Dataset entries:

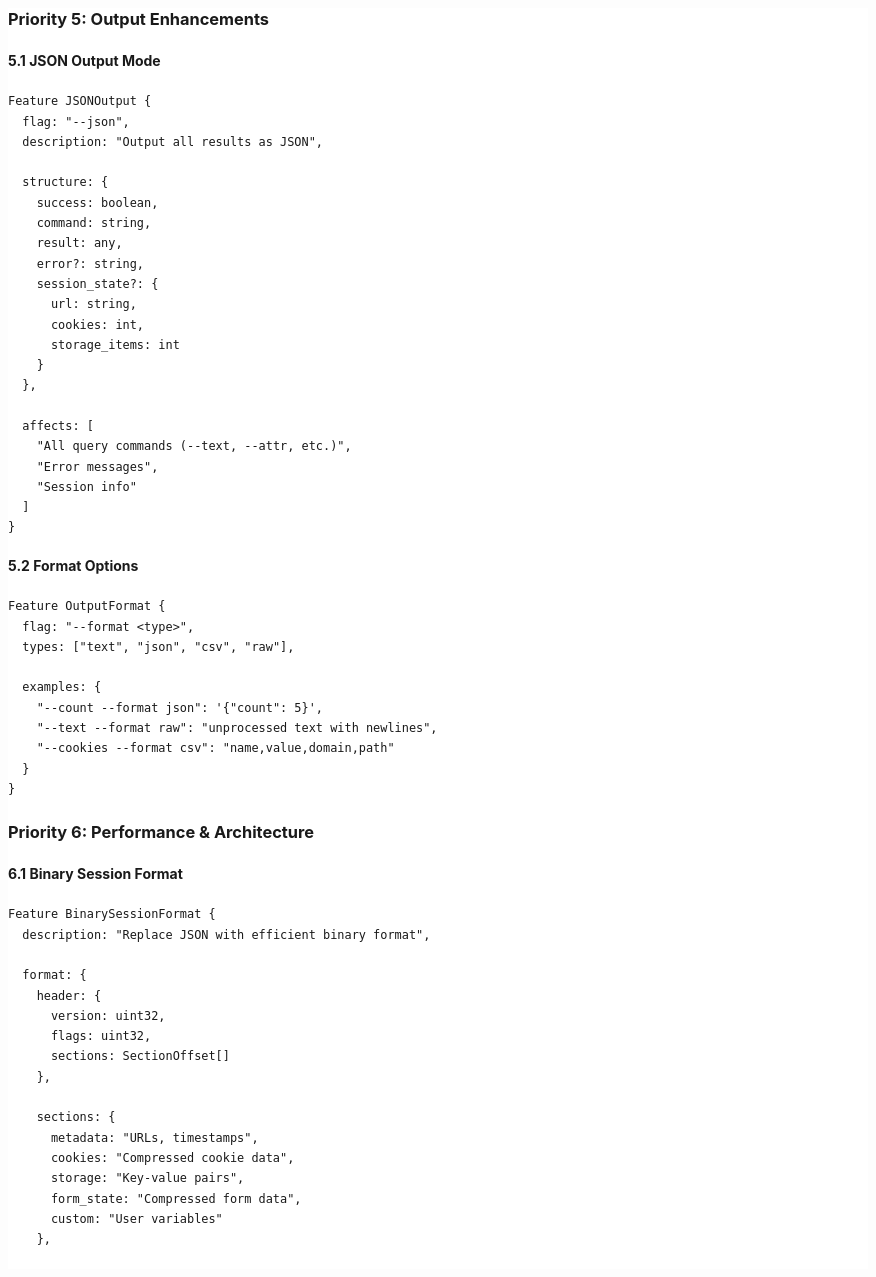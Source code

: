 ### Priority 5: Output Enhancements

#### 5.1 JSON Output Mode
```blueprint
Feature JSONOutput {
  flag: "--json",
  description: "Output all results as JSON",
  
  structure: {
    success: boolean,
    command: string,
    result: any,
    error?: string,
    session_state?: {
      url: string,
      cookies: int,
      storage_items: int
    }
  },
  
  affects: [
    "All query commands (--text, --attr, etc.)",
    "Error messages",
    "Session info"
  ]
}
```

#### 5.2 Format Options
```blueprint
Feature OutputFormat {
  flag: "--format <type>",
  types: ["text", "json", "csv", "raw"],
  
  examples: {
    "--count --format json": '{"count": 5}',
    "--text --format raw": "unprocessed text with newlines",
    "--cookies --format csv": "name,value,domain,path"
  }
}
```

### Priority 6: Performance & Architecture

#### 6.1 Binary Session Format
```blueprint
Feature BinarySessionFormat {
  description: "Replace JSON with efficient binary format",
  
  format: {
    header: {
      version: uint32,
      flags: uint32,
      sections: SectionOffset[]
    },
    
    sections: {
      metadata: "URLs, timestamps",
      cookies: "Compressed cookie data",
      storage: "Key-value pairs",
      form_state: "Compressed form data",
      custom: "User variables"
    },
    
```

--

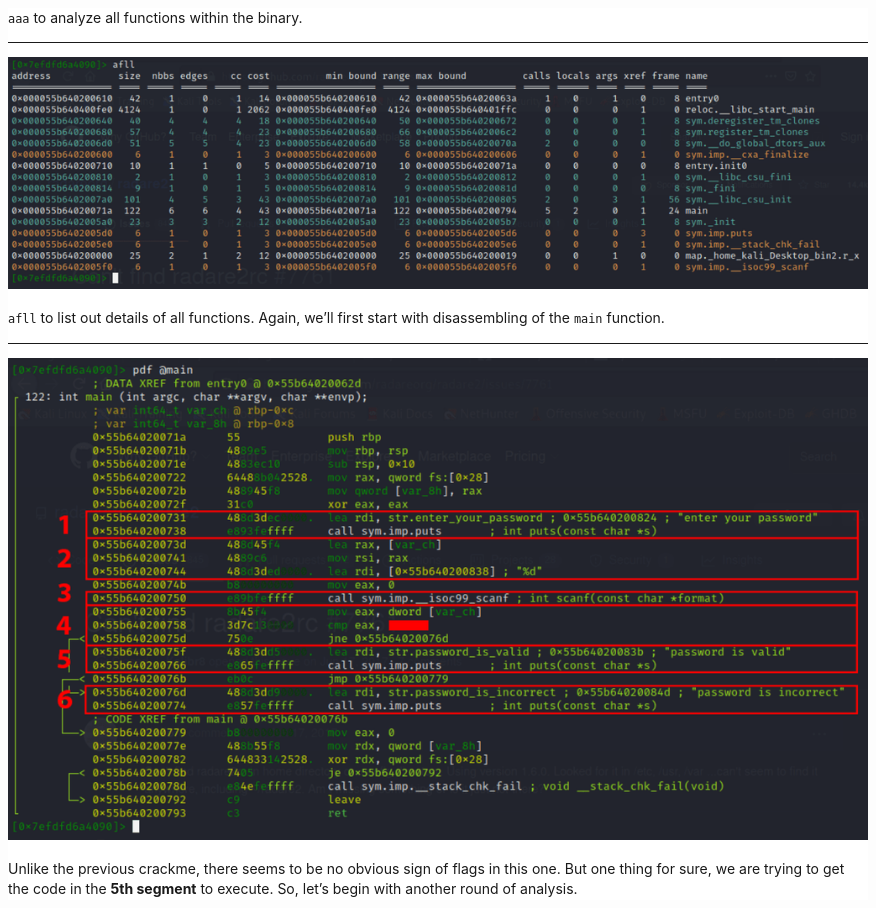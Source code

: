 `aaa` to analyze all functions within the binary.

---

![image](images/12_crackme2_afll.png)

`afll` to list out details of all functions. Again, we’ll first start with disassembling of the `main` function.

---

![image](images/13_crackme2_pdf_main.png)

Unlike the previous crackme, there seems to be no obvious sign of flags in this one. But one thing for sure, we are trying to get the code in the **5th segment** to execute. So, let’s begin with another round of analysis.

...

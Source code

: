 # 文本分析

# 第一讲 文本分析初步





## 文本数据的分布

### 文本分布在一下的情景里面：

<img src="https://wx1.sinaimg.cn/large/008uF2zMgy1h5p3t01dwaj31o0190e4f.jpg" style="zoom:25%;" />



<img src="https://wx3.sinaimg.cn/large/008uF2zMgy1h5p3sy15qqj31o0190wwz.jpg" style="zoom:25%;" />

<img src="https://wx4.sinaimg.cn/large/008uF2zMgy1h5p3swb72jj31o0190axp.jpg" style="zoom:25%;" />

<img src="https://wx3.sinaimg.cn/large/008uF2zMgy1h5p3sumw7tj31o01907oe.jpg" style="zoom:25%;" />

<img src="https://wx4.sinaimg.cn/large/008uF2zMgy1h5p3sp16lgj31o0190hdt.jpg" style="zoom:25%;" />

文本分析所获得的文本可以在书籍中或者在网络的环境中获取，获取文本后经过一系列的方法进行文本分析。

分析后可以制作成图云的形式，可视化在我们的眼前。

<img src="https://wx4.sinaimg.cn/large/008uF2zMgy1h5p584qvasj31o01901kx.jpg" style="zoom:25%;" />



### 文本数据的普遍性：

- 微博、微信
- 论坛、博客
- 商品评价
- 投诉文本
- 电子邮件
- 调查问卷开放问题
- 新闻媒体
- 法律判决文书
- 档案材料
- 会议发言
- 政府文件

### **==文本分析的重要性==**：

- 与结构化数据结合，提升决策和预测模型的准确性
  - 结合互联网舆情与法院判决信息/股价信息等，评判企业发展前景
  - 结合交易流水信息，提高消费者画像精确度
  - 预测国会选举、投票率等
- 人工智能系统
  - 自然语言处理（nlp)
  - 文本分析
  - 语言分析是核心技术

● Your assignment
Line count for the word "functions": work out how many lines of the data above include it, and reply with that number alone.

● Result below
2